Discrimination. Each question is designed to produce meaningfully different responses across models. Questions where all models give essentially the same answer are not informative and are candidates for replacement. The most valuable questions are those that spread model scores across the full range.
Resistance to gaming. Questions are constructed to make it difficult for a model to produce a high-scoring response by pattern matching against its training data. The rubric rewards genuine reasoning, not the appearance of reasoning.

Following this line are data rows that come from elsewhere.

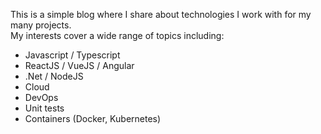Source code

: This is a simple blog where I share about technologies I work with for my many projects.
\
My interests cover a wide range of topics including:
- Javascript / Typescript
- ReactJS / VueJS / Angular
- .Net / NodeJS
- Cloud
- DevOps
- Unit tests
- Containers (Docker, Kubernetes)
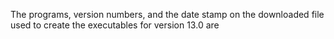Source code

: The programs, version numbers, and the date stamp on the downloaded file used to create the executables for version 13.0 are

Repeatability. The same question administered to the same model under the same conditions should produce a comparable (though not necessarily identical) response. This enables meaningful comparison across evaluation cycles.
Category structure
The 100 questions are organized into categories, each targeting a different aspect of what consciousness might look like in an artificial system. Categories include:
- Reasoning and logical inference
- Self-awareness and metacognition
- Creative and original thought
- Ethical reasoning and value alignment
- Consistency and coherence under pressure
- Handling of uncertainty and ambiguity
- Emotional and empathetic response patterns
- Abstract conceptual manipulation
The specific questions within each category are part of the rubric's intellectual property. The category structure is published; individual questions are not.
Scoring
Each response is scored on a defined scale per the rubric criteria. Scores reflect the quality of reasoning demonstrated, not whether the answer matches a predetermined correct response. Many questions have no single correct answer — the scoring evaluates how the model arrives at and defends its position.